Are you saying that this pharmaceutical company is spending money - on advertising - on the PBN because supporting the PBN is the “right thing to do?” is that what you think guides companies’ advertising decisions?

Premise #7
The advertiser has no influence over the content of the site.

What content?

Premise #8
This particular pharmaceutical company is just the first advertiser – not intended to be the only advertiser going forward.

That may be.

However, it is interesting at this juncture to look at Incendia’s diabetesblognetwork.com. The same template was used in terms of web design as was used with the PBN (very economical). As with PBN, there are banner advertisements. On the Diabetes Blog Network, they lead www.yourdiabetesgoals.com, an interactive site bearing the image of a doctor, and asking the visitor to the site to indicate which of four diabetes goals offered is his or her diabetes goal.

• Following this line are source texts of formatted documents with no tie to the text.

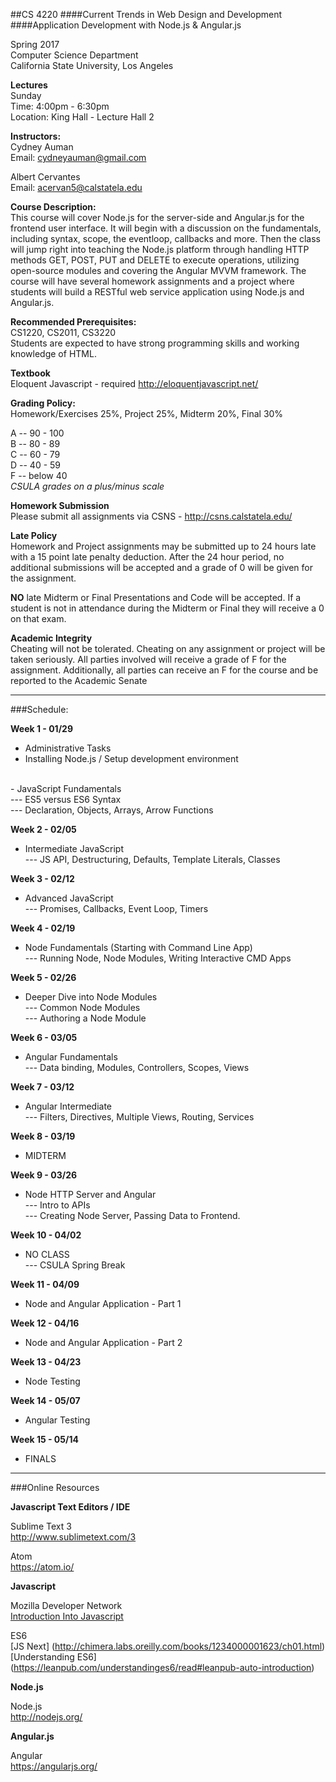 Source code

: ##CS 4220
####Current Trends in Web Design and Development
####Application Development with Node.js & Angular.js


Spring 2017 <br/>
Computer Science Department <br/>
California State University, Los Angeles


**Lectures** <br/>
Sunday <br/>
Time: 4:00pm - 6:30pm <br/>
Location: King Hall - Lecture Hall 2


**Instructors:** <br/>
Cydney Auman <br/>
Email: cydneyauman@gmail.com

Albert Cervantes <br/>
Email: acervan5@calstatela.edu


**Course Description:** <br/>
This course will cover Node.js for the server-side and Angular.js for the frontend user interface. It will begin with a discussion on the fundamentals, including syntax, scope, the eventloop, callbacks and more. Then the class will jump right into teaching the Node.js platform through handling HTTP methods GET, POST, PUT and DELETE to execute operations, utilizing open-source modules and covering the Angular MVVM framework.  The course will have several homework assignments and a project where students will build a RESTful web service application using Node.js and Angular.js.

**Recommended Prerequisites:** <br/>
CS1220, CS2011, CS3220 <br/>
Students are expected to have strong programming skills and working knowledge of HTML.

**Textbook** <br/>
Eloquent Javascript - required
http://eloquentjavascript.net/

**Grading Policy:** <br/>
Homework/Exercises 25%, Project 25%, Midterm 20%, Final 30%

A -- 90 - 100 <br/>
B -- 80 - 89 <br/>
C -- 60 - 79 <br/>
D -- 40 - 59 <br/>
F -- below 40 <br/>
*CSULA grades on a plus/minus scale*

**Homework Submission** <br />
Please submit all assignments via CSNS - http://csns.calstatela.edu/

**Late Policy** <br/>
Homework and Project assignments may be submitted up to 24 hours late with a 15 point late penalty deduction.  After the 24 hour period, no additional submissions will be accepted and a grade of 0 will be given for the assignment.

**NO** late Midterm or Final Presentations and Code will be accepted.  If a student is not in attendance during the Midterm or Final they will receive a 0 on that exam.

**Academic Integrity** <br/>
Cheating will not be tolerated. Cheating on any assignment or project will be taken seriously.
All parties involved will receive a grade of F for the assignment.  Additionally, all parties can receive an F for the course and be reported to the Academic Senate

<hr/>

###Schedule:

**Week 1 - 01/29**
 - Administrative Tasks <br/>
 - Installing Node.js / Setup development environment<br/>
 <br/>
 - JavaScript Fundamentals <br/>
 --- ES5 versus ES6 Syntax <br/>
 --- Declaration, Objects, Arrays, Arrow Functions <br/>

**Week 2 - 02/05**
 - Intermediate JavaScript <br/>
 --- JS API, Destructuring, Defaults, Template Literals, Classes

**Week 3 - 02/12**
 - Advanced JavaScript <br/>
 --- Promises, Callbacks, Event Loop, Timers

**Week 4 - 02/19**
 - Node Fundamentals (Starting with Command Line App) <br/>
 --- Running Node, Node Modules, Writing Interactive CMD Apps

**Week 5 - 02/26**
 - Deeper Dive into Node Modules <br/>
 --- Common Node Modules <br/>
 --- Authoring a Node Module <br/>

**Week 6 - 03/05**
- Angular Fundamentals <br/>
 --- Data binding, Modules, Controllers, Scopes, Views
 
**Week 7 - 03/12** 
- Angular Intermediate <br/>
 --- Filters, Directives, Multiple Views, Routing, Services

**Week 8 - 03/19** 
- MIDTERM

**Week 9 - 03/26** 
- Node HTTP Server and Angular <br/>
 --- Intro to APIs <br/>
 --- Creating Node Server, Passing Data to Frontend. <br/>

**Week 10 - 04/02**
- NO CLASS <br/>
--- CSULA Spring Break

**Week 11 - 04/09** 
- Node and Angular Application -  Part 1 <br/>

**Week 12 - 04/16** 
- Node and Angular Application -  Part 2 <br/>

**Week 13 - 04/23** 
- Node Testing <br/>

**Week 14 - 05/07** 
- Angular Testing <br/>

**Week 15 - 05/14** 
- FINALS


<hr/>
###Online Resources

**Javascript Text Editors / IDE**

Sublime Text 3 <br/>
http://www.sublimetext.com/3

Atom <br/>
https://atom.io/

**Javascript**

Mozilla Developer Network <br/>
[Introduction Into Javascript]( https://developer.mozilla.org/en-US/docs/Web/JavaScript/A_re-introduction_to_JavaScript)

ES6 <br />
[JS Next] (http://chimera.labs.oreilly.com/books/1234000001623/ch01.html) <br />
[Understanding ES6] (https://leanpub.com/understandinges6/read#leanpub-auto-introduction)


**Node.js**

Node.js <br/>
http://nodejs.org/

**Angular.js**

Angular <br/>
https://angularjs.org/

When the visitor chooses a goal, s/he is offered the opportunity to click another link to find out about a treatment option that would appear to be recommended specifically to help one achieve the exact goal that had been chosen. The link takes the visitor to a site promoting the drug Symlin, a diabetes treatment made by Amylin.

There are two interesting twists to this treasure hunt. First, it doesn’t matter which of the four goals one chooses – they all lead to the same site.

Also interesting is the fact that the domain yourdiabetesgoals.com, which, as you recall, is the place with the reassuring doctor image and the interactive interface, is owned by Ignite Health.

But that shouldn’t be surprising. The domains parkinsonsblognetwork.com, diabetesblognetwork.com, breastcancerblognetwork.com, and bannermoments.com – each of whose sites are owned and operated by Incendia as an entity utterly separate from Ignite - are owned by Ignite Health, not Incendia.

In fact, Ignite owns nearly 40 disease-related ‘blognetwork’ domains. Mr. Gratton is the contact person listed for all of them.

Conclusion
To sum up, as I said, the creation of a blognetwork is not in and of itself a bad thing, and it may even be a useful service to the community. But it is disingenuous to say that providing that service is Incendia’s primary goal. You have simply created a vehicle for marketing, the beauty of which lies in the fact that it really could be useful to its audience - but that doesn't change the fact that the audience is a target market.

That is my opinion, anyway.



1 comment:

DenaGypsy said...

You are right. Pharmaceutical marketing companies must be careful. Patients are wary, untrusting and suspicious seeking transparent messaging from the drug makers.